The problem with software
Developing my own socket abstraction library has revealed a number of interesting issues with typical software platforms.
Specifically software compatibility and the incremental release systems used by companies like Microsoft for their Windows operating system.
I decided to make my socket library IPv6 compatible. Windows XP SP2 has support for IPv6. However, this support is lacking some functions that are accepted as standard calls for IPv6 in the BSD socket library. Most of these functions only exist on Vista. This means that anyone wanting to create IPv4 / 6 compatible applications must ensure that any code path they take, doesn’t expose them selves to Vista only functionality. This usually means using legacy functions or calling a larger number of functions in place of a single one that isn’t backward compatible.

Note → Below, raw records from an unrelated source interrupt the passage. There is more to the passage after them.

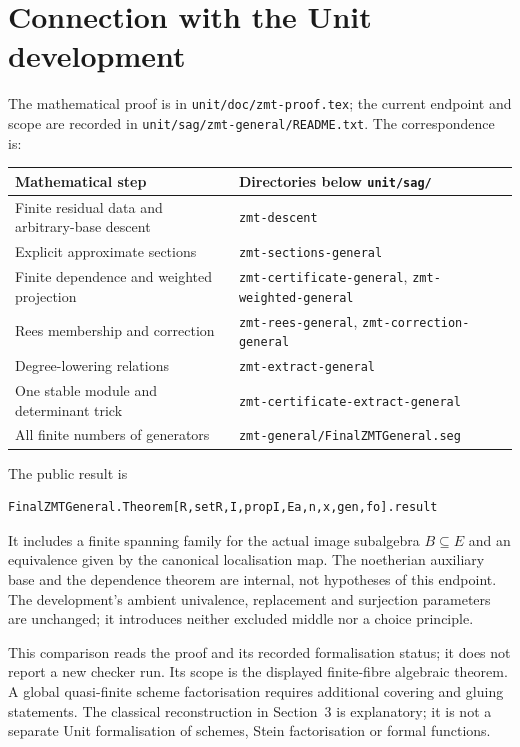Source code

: \documentclass[11pt]{amsart}
\newcommand{\code}[1]{\texttt{#1}}
\begin{document}
\section{Connection with the Unit development}

The mathematical proof is in \code{unit/doc/zmt-proof.tex}; the
current endpoint and scope are recorded in
\code{unit/sag/zmt-general/README.txt}. The correspondence is:

{\small
\begin{longtable}{>{\raggedright\arraybackslash}p{}
                  >{\raggedright\arraybackslash}p{}}
\toprule
Mathematical step & Directories below \code{unit/sag/}\\
\midrule
\endhead
Finite residual data and arbitrary-base descent & \code{zmt-descent}\\
Explicit approximate sections & \code{zmt-sections-general}\\
Finite dependence and weighted projection & \code{zmt-certificate-general},
 \code{zmt-weighted-general}\\
Rees membership and correction & \code{zmt-rees-general},
 \code{zmt-correction-general}\\
Degree-lowering relations & \code{zmt-extract-general}\\
One stable module and determinant trick & \code{zmt-certificate-extract-general}\\
All finite numbers of generators & \code{zmt-general/FinalZMTGeneral.seg}\\
\bottomrule
\end{longtable}}

The public result is
\begin{verbatim}
FinalZMTGeneral.Theorem[R,setR,I,propI,Ea,n,x,gen,fo].result
\end{verbatim}
It includes a finite spanning family for the actual image subalgebra
$B\subseteq E$ and an equivalence given by the canonical localisation
map. The noetherian auxiliary base and the dependence theorem are
internal, not hypotheses of this endpoint. The development's ambient
univalence, replacement and surjection parameters are unchanged;
it introduces neither excluded middle nor a choice principle.

This comparison reads the proof and its recorded formalisation status;
it does not report a new checker run. Its scope is the displayed
finite-fibre algebraic theorem. A global quasi-finite scheme
factorisation requires additional covering and gluing statements.
The classical reconstruction in Section~3 is explanatory; it is not
a separate Unit formalisation of schemes, Stein factorisation or
formal functions.
\end{document}

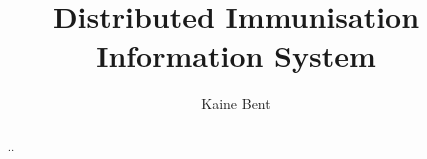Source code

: \documentclass{report}
\title{Distributed Immunisation Information System}
\author{Kaine Bent}
\begin{document}
\begin{titlepage}
\maketitle
\end{titlepage}

\begin{abstract}
..
\end{abstract}

\begin{flushleft}



\end{flushleft}
\end{document}
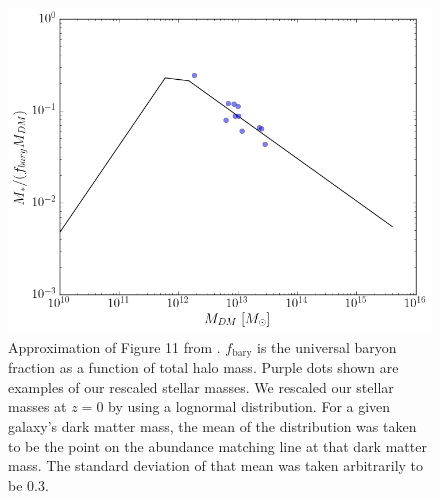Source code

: \documentclass[fleqn,usenatbib,useAMS]{mnras}
\begin{document}
\begin{figure}
\includegraphics[width=1.0\columnwidth]{plots/stellar_to_halo_ratio.png}
\caption{Approximation of Figure 11 from \citet{2018AstL...44....8K}.  $f_\mathrm{bary}$ is the universal baryon fraction as a function of total halo mass.  Purple dots shown are examples of our rescaled stellar masses.  We rescaled our stellar masses at $z=0$ by using a lognormal distribution.  For a given galaxy's dark matter mass, the mean of the distribution was taken to be the point on the abundance matching line at that dark matter mass.  The standard deviation of that mean was taken arbitrarily to be 0.3.}
\label{fig:stellar1}
\end{figure}
\end{document}

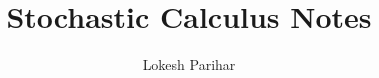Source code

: \documentclass{article}
\title{Stochastic Calculus Notes}
\author{Lokesh Parihar}
\date{}
\begin{document}
\maketitle{}


\tableofcontents %

\newpage






\end{document}
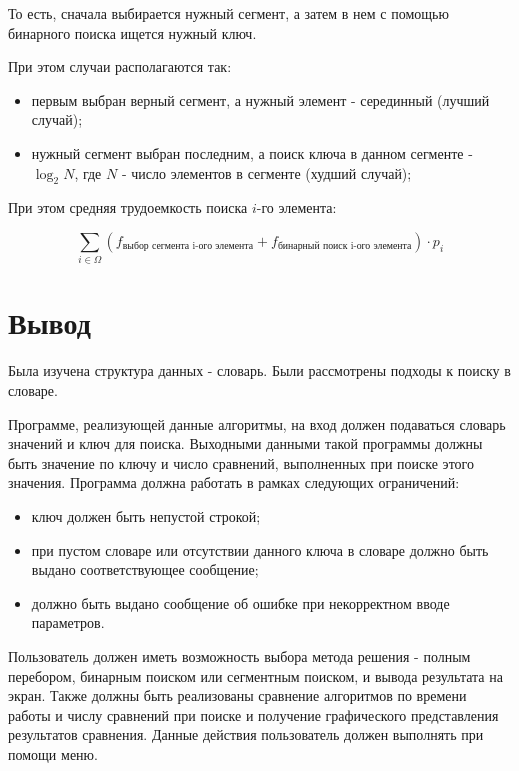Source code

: То есть, сначала выбирается нужный сегмент, а затем в нем с помощью бинарного поиска ищется нужный ключ.

При этом случаи располагаются так:
\begin{itemize}
	\item первым выбран верный сегмент, а нужный элемент - серединный (лучший случай);
	\item нужный сегмент выбран последним, а поиск ключа в данном сегменте - $\log_2 N$, где $N$ - число элементов в сегменте (худший случай);
\end{itemize}

При этом средняя трудоемкость поиска $i$-го элемента:

\begin{equation}
	\sum_{i \in \Omega}{\left(f_{\text{выбор сегмента i-ого элемента}} + f_{\text{бинарный поиск i-ого элемента}}\right)} \cdot p_i
\end{equation}

\section{Вывод}

Была изучена структура данных - словарь. Были рассмотрены подходы к поиску в словаре.

Программе, реализующей данные алгоритмы, на вход должен подаваться словарь значений и ключ для поиска. Выходными данными такой программы должны быть значение по ключу и число сравнений, выполненных при поиске этого значения. Программа должна работать в рамках следующих ограничений: 

\begin{itemize}
	\item ключ должен быть непустой строкой;
	\item при пустом словаре или отсутствии данного ключа в словаре должно быть выдано соответствующее сообщение;
	\item должно быть выдано сообщение об ошибке при некорректном вводе параметров.
\end{itemize}

Пользователь должен иметь возможность выбора метода решения - полным перебором, бинарным поиском или сегментным поиском, и вывода результата на экран. Также должны быть реализованы сравнение алгоритмов по времени работы и числу сравнений при поиске и получение графического представления результатов сравнения. Данные действия пользователь должен выполнять при помощи меню.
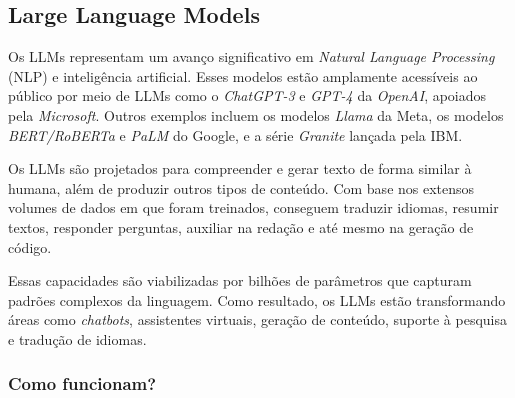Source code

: \documentclass[a4paper, 12pt]{article}
\newcommand{\citeb}[1]{\bibleftbracket\cite{#1}\bibrightbracket}
\begin{document}

    \subsection{Large Language Models}


    Os LLMs representam um avanço significativo em \textit{Natural Language Processing} (NLP) e inteligência artificial. Esses modelos estão amplamente acessíveis ao público por meio de LLMs como o \textit{ChatGPT-3} e \textit{GPT-4} da \textit{OpenAI}, apoiados pela \textit{Microsoft}. Outros exemplos incluem os modelos \textit{Llama} da Meta, os modelos \textit{BERT/RoBERTa} e \textit{PaLM} do Google, e a série \textit{Granite} lançada pela IBM.

    Os LLMs são projetados para compreender e gerar texto de forma similar à humana, além de produzir outros tipos de conteúdo. Com base nos extensos volumes de dados em que foram treinados, conseguem traduzir idiomas, resumir textos, responder perguntas, auxiliar na redação e até mesmo na geração de código.

    Essas capacidades são viabilizadas por bilhões de parâmetros que capturam padrões complexos da linguagem. Como resultado, os LLMs estão transformando áreas como \textit{chatbots}, assistentes virtuais, geração de conteúdo, suporte à pesquisa e tradução de idiomas.

    \subsubsection{Como funcionam?}
\end{document}
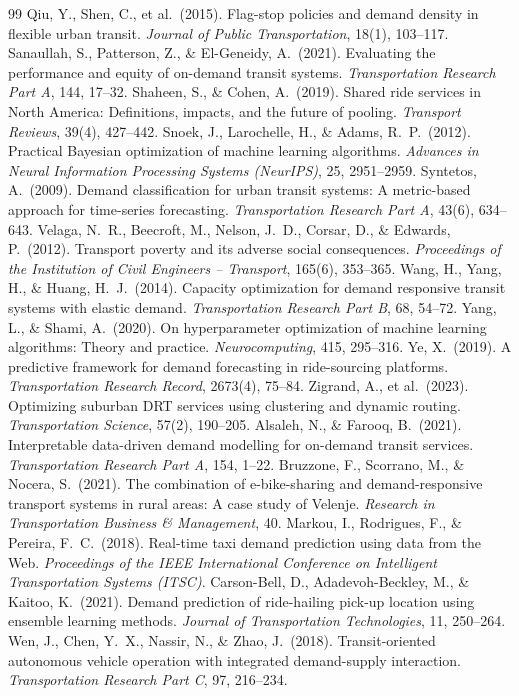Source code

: \documentclass[12pt]{article}
\begin{document}
\begin{thebibliography}{99}
 Qiu, Y., Shen, C., et al.\ (2015). Flag-stop policies and demand density in flexible urban transit. \textit{Journal of Public Transportation}, 18(1), 103--117.
 Sanaullah, S., Patterson, Z., \& El-Geneidy, A.\ (2021). Evaluating the performance and equity of on-demand transit systems. \textit{Transportation Research Part A}, 144, 17--32.
 Shaheen, S., \& Cohen, A.\ (2019). Shared ride services in North America: Definitions, impacts, and the future of pooling. \textit{Transport Reviews}, 39(4), 427--442.
 Snoek, J., Larochelle, H., \& Adams, R.\ P.\ (2012). Practical Bayesian optimization of machine learning algorithms. \textit{Advances in Neural Information Processing Systems (NeurIPS)}, 25, 2951--2959.
 Syntetos, A.\ (2009). Demand classification for urban transit systems: A metric-based approach for time-series forecasting. \textit{Transportation Research Part A}, 43(6), 634--643.
 Velaga, N.\ R., Beecroft, M., Nelson, J.\ D., Corsar, D., \& Edwards, P.\ (2012). Transport poverty and its adverse social consequences. \textit{Proceedings of the Institution of Civil Engineers -- Transport}, 165(6), 353--365.
 Wang, H., Yang, H., \& Huang, H.\ J.\ (2014). Capacity optimization for demand responsive transit systems with elastic demand. \textit{Transportation Research Part B}, 68, 54--72.
 Yang, L., \& Shami, A.\ (2020). On hyperparameter optimization of machine learning algorithms: Theory and practice. \textit{Neurocomputing}, 415, 295--316.
 Ye, X.\ (2019). A predictive framework for demand forecasting in ride-sourcing platforms. \textit{Transportation Research Record}, 2673(4), 75--84.
 Zigrand, A., et al.\ (2023). Optimizing suburban DRT services using clustering and dynamic routing. \textit{Transportation Science}, 57(2), 190--205.
 Alsaleh, N., \& Farooq, B.\ (2021). Interpretable data-driven demand modelling for on-demand transit services. \textit{Transportation Research Part A}, 154, 1--22.
 Bruzzone, F., Scorrano, M., \& Nocera, S.\ (2021). The combination of e-bike-sharing and demand-responsive transport systems in rural areas: A case study of Velenje. \textit{Research in Transportation Business \& Management}, 40.
 Markou, I., Rodrigues, F., \& Pereira, F.\ C.\ (2018). Real-time taxi demand prediction using data from the Web. \textit{Proceedings of the IEEE International Conference on Intelligent Transportation Systems (ITSC)}.
 Carson-Bell, D., Adadevoh-Beckley, M., \& Kaitoo, K.\ (2021). Demand prediction of ride-hailing pick-up location using ensemble learning methods. \textit{Journal of Transportation Technologies}, 11, 250--264.
 Wen, J., Chen, Y.\ X., Nassir, N., \& Zhao, J.\ (2018). Transit-oriented autonomous vehicle operation with integrated demand-supply interaction. \textit{Transportation Research Part C}, 97, 216--234.

\end{thebibliography}
\end{document}
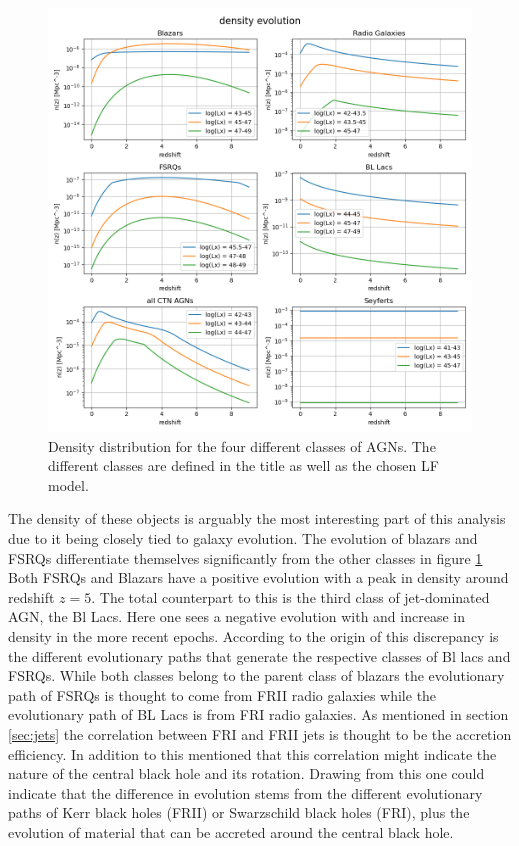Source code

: \documentclass{article}
\begin{document}
\begin{figure}[H]
    \centering
    \includegraphics[width = \textwidth]{new_plots/Redshift density evolution.png}
    \caption{Density distribution for the four different classes of AGNs. The different classes are defined in the title as well as the chosen LF model.}
    \label{fig:DD}
\end{figure}



The density of these objects is arguably the most interesting part of this analysis due to it being closely tied to galaxy evolution. The evolution of blazars and FSRQs differentiate themselves significantly from the other classes in figure \ref*{fig:DD}
Both FSRQs and Blazars have a positive evolution with a peak in density around redshift $z=5$. The total counterpart to this is the third class of jet-dominated AGN, the Bl Lacs. Here one sees a negative evolution with 
and increase in density in the more recent epochs. According to \cite{Garofalo_2019} the origin of this discrepancy is the different evolutionary paths that generate the respective classes of Bl lacs and FSRQs. 
While both classes belong to the parent class of blazars the evolutionary path of FSRQs is thought to come from FRII radio galaxies while the evolutionary path of BL Lacs is from FRI radio galaxies. As mentioned in section \ref*{sec:jets} the correlation between FRI and FRII jets is thought to be the accretion efficiency. 
In addition to this \cite{Wei-Hao_2003} mentioned that this correlation might indicate the nature of the central black hole and its rotation. Drawing from this one could indicate that the difference in evolution stems from the different evolutionary paths of Kerr black holes (FRII) or Swarzschild black holes (FRI), plus the evolution of material that can be accreted around the central black hole.
\end{document}
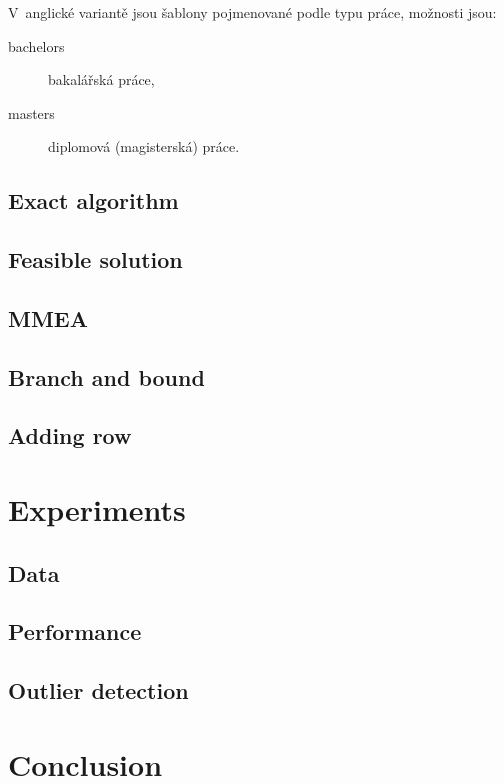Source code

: \documentclass[thesis=B,english]{FITthesis}[2012/10/20]
\begin{document}
V~anglické variantě jsou šablony pojmenované podle typu práce, možnosti jsou:
\begin{description}
	\item[bachelors] bakalářská práce,
	\item[masters] diplomová (magisterská) práce.
\end{description}

\section{Exact algorithm}
\section{Feasible solution}
\section{MMEA}
\section{Branch and bound}
\section{Adding row}

\chapter{Experiments}
\section{Data}
\section{Performance}
\section{Outlier detection}

\chapter{Conclusion}
\end{document}
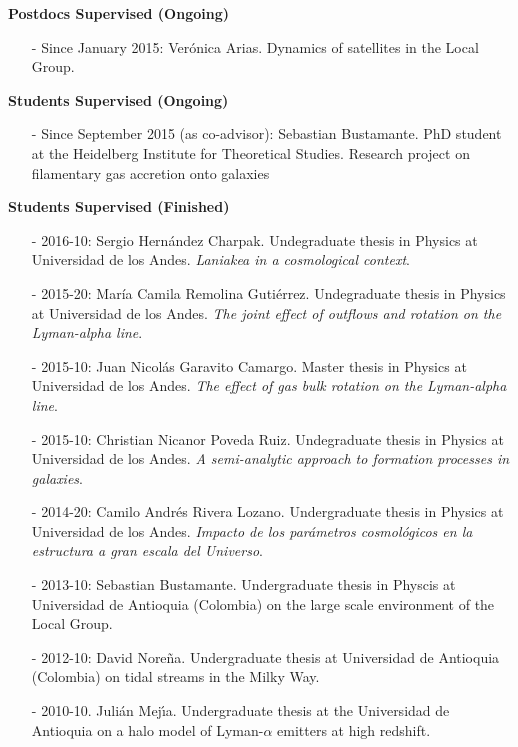 \documentclass[letterpaper,11pt,onecolumn]{article}
\begin{document}
{\bf Postdocs Supervised (Ongoing)}
\begin{itemize}
\item[-] Since January 2015: Ver\'onica Arias. Dynamics of satellites
  in the Local Group. 
\end{itemize}

{\bf Students Supervised (Ongoing)}

\begin{itemize}
\item[-] Since September 2015 (as co-advisor): Sebastian
  Bustamante. PhD student at the Heidelberg Institute for Theoretical
  Studies. Research project on filamentary gas accretion onto galaxies
\end{itemize}

{\bf Students Supervised (Finished)}
\begin{itemize}
\item[-] 2016-10: Sergio Hern\'andez Charpak. Undegraduate
  thesis in Physics at Universidad de los Andes. \emph{Laniakea in a cosmological context}. 
\item[-] 2015-20: Mar\'ia Camila Remolina Guti\'errez. Undegraduate
  thesis in Physics at Universidad de los Andes. \emph{The joint
    effect of outflows and rotation on the Lyman-alpha line}. 
\item[-] 2015-10: Juan Nicol\'as Garavito Camargo. Master
  thesis in Physics at Universidad de los Andes. \emph{The effect of
    gas bulk rotation on the Lyman-alpha line}.
\item[-] 2015-10: Christian Nicanor Poveda Ruiz. Undegraduate thesis
  in Physics at Universidad de los Andes. \emph{A semi-analytic
    approach to formation processes in galaxies}. 
\item[-] 2014-20: Camilo Andr\'es Rivera Lozano. Undergraduate thesis
  in Physics at Universidad de los Andes. \emph{Impacto de los
    par\'ametros cosmol\'ogicos en la 
    estructura a gran escala del Universo}.
\item[-] 2013-10: Sebastian Bustamante. Undergraduate thesis in
  Physcis at Universidad de Antioquia (Colombia) on the large scale environment
  of the Local Group.  
\item[-] 2012-10: David Nore\~na. Undergraduate thesis at Universidad
  de Antioquia (Colombia) on tidal streams in the Milky Way. 
\item[-] 2010-10. Juli\'an Mej\'{\i}a. Undergraduate thesis at the
  Universidad de Antioquia on a halo model of
  Lyman-$\alpha$ emitters at high redshift. 
\end{itemize}
\end{document}
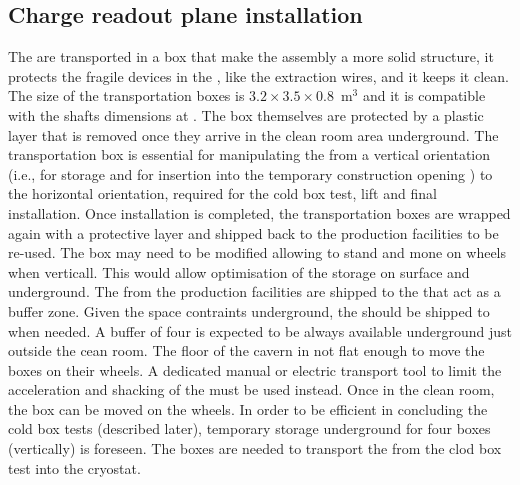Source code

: \subsection{Charge readout plane installation}
The  are transported in a box that make the  assembly a more solid structure, it protects the fragile devices in the , like the extraction wires, and it keeps it clean.
The size of the transportation boxes is $3.2\times3.5\times0.8$~m$^3$ and it is compatible with the shafts dimensions at .
The box themselves are protected by a plastic layer that is removed once they arrive in the clean room area underground.
The transportation box is essential for manipulating the  from a vertical orientation (i.e., for storage and for insertion into the temporary construction opening ) to the horizontal orientation, required for the cold box test, lift and final installation.
Once installation is completed, the transportation boxes are wrapped again with a protective layer and shipped back to the production facilities to be re-used.
The  box may need to be modified allowing to stand and mone on wheels when verticall.
This would allow optimisation of the storage on surface and underground.
The  from the production facilities are shipped to the  that act as a buffer zone.
Given the space contraints underground, the  should be shipped to  when needed.
A buffer of four  is expected to be always available underground just outside the cean room.
The floor of the cavern in not flat enough to move the  boxes on their wheels.
A dedicated manual or electric transport tool to limit the acceleration and shacking of the  must be used instead.
Once in the clean room, the box can be moved on the wheels.
In order to be efficient in concluding the cold box tests (described later), temporary storage underground for four boxes (vertically) is foreseen.
The boxes are needed to transport the  from the clod box test into the cryostat.

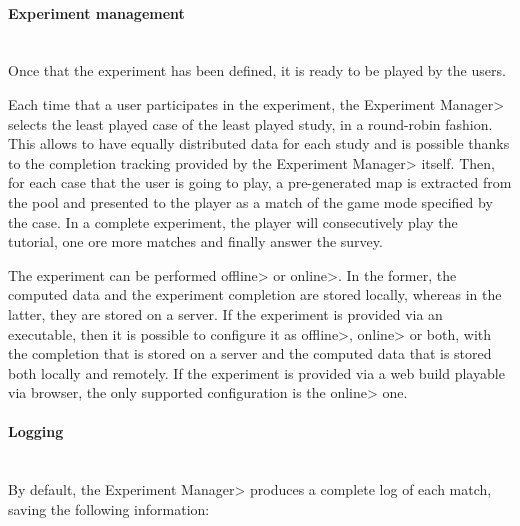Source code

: \paragraph{Experiment management}

\mbox{}\\

{\setlength{\parindent}{0cm}
Once that the experiment has been defined, it is ready to be played  by the users.}

\par

Each time that a user participates in the experiment, the \<Experiment Manager> selects the least played case of the least played study, in a round-robin fashion. This allows to have equally distributed data for each study and is possible thanks to the completion tracking provided by the \<Experiment Manager> itself. Then, for each case that the user is going to play, a pre-generated map is extracted from the pool and presented to the player as a match of the game mode specified by the case. In a complete experiment, the player will consecutively play the tutorial, one ore more matches and finally answer the survey.

\par

The experiment can be performed \<offline> or \<online>. In the former, the computed data and the experiment completion are stored locally, whereas in the latter, they are stored on a server. If the experiment is provided via an executable, then it is possible to configure it as \<offline>, \<online> or both, with the completion that is stored on a server and the computed data that is stored both locally and remotely. If the experiment is provided via a web build playable via browser, the only supported configuration is the \<online> one. 

\paragraph{Logging}

\mbox{}\\

{\setlength{\parindent}{0cm}
By default, the \<Experiment Manager> produces a complete log of each match, saving the following information:}

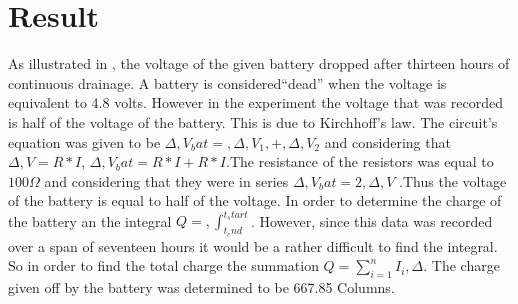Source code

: \documentclass[12pt]{article}
\begin{document}
\section{Result}
As illustrated in , the voltage of the  given battery dropped after thirteen hours of continuous drainage. A battery is considered“dead” when the voltage is equivalent to 4.8 volts. However in the experiment the voltage that was recorded is half of the voltage of the battery. This is due to Kirchhoff’s law. The circuit’s equation was given to be $\Delta,V_bat=,\Delta,V_1,+,\Delta,V_2$ and considering that $\Delta,V=R*I$, $\Delta,V_bat = R*I + R*I$.The resistance of the resistors was equal to $100\Omega$ and considering that they were in series $\Delta,V_bat=2,\Delta,V$ .Thus the voltage of the battery is equal to half of the voltage. In order to determine the charge of the battery an the integral $Q=,\int_{t_end}^{t_start}$. However, since this data was recorded over a span of seventeen hours it would be a rather difficult to find the integral. So in order to find the total charge the summation $Q=\sum_{i=1}^{n}{I_i,\Delta}$. The charge given off by the battery was determined to be 667.85 Columns.
\end{document}
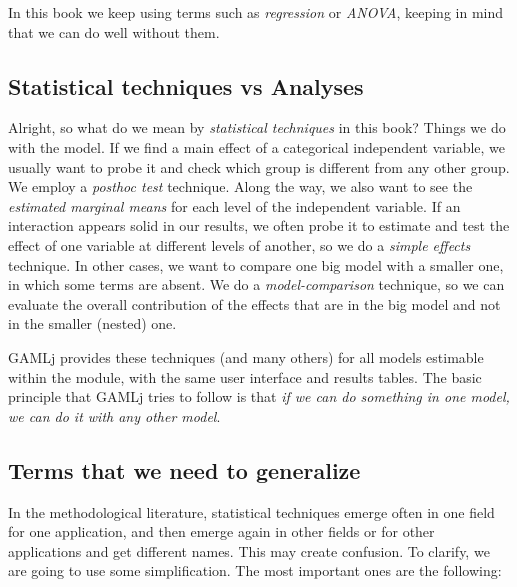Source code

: \documentclass[
]{book}
\begin{document}
In this book we keep using terms such as \emph{regression} or \emph{ANOVA}, keeping in mind that we can do well without them.

\hypertarget{statistical-techniques-vs-analyses}{%
\subsection{Statistical techniques vs Analyses}\label{statistical-techniques-vs-analyses}}

Alright, so what do we mean by \emph{statistical techniques} in this book? Things we do with the model. If we find a main effect of a categorical independent variable, we usually want to probe it and check which group is different from any other group. We employ a \emph{posthoc test} technique. Along the way, we also want to see the \emph{estimated marginal means} for each level of the independent variable. If an interaction appears solid in our results, we often probe it to estimate and test the effect of one variable at different levels of another, so we do a \emph{simple effects} technique. In other cases, we want to compare one big model with a smaller one, in which some terms are absent. We do a \emph{model-comparison} technique, so we can evaluate the overall contribution of the effects that are in the big model and not in the smaller (nested) one.

{GAMLj} provides these techniques (and many others) for all models estimable within the module, with the same user interface and results tables. The basic principle that {GAMLj} tries to follow is that \emph{if we can do something in one model, we can do it with any other model}.

\hypertarget{terms-that-we-need-to-generalize}{%
\subsection{Terms that we need to generalize}\label{terms-that-we-need-to-generalize}}

In the methodological literature, statistical techniques emerge often in one field for one application, and then emerge again in other fields or for other applications and get different names. This may create confusion. To clarify, we are going to use some simplification. The most important ones are the following:
\end{document}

Another issue is the fact that functionality is rarely back ported by companies like Microsoft. Vista has a redesigned IP stack with support for IPv4 / 6 and dual-stack, meaning a single socket can support connections from both IPv4 and IPv6 addresses. But if you want to be able to run your own piece of software on a decent number of machines, you can’t use this functionality as it does not exist in XP. Meaning that all software must cater to the lowest common denominator.
Microsoft seem to refuse to back port many of their updates in hopes of forcing people to upgrade to the poorly received Windows Vista. This can be seen in the blatant attempts of locking Halo 2 and Shadow Run to Vista only when the code itself ran fine on XP. This was exposed when a cracking group later removed the Vista only check from a DLL.
Not only is this bad for users, but it’s bad for developers. Having to maintain multiple code paths or reduce code to legacy functions to try and maintain a decent amount of compatibility with users is frustrating at best and a security risk at worst.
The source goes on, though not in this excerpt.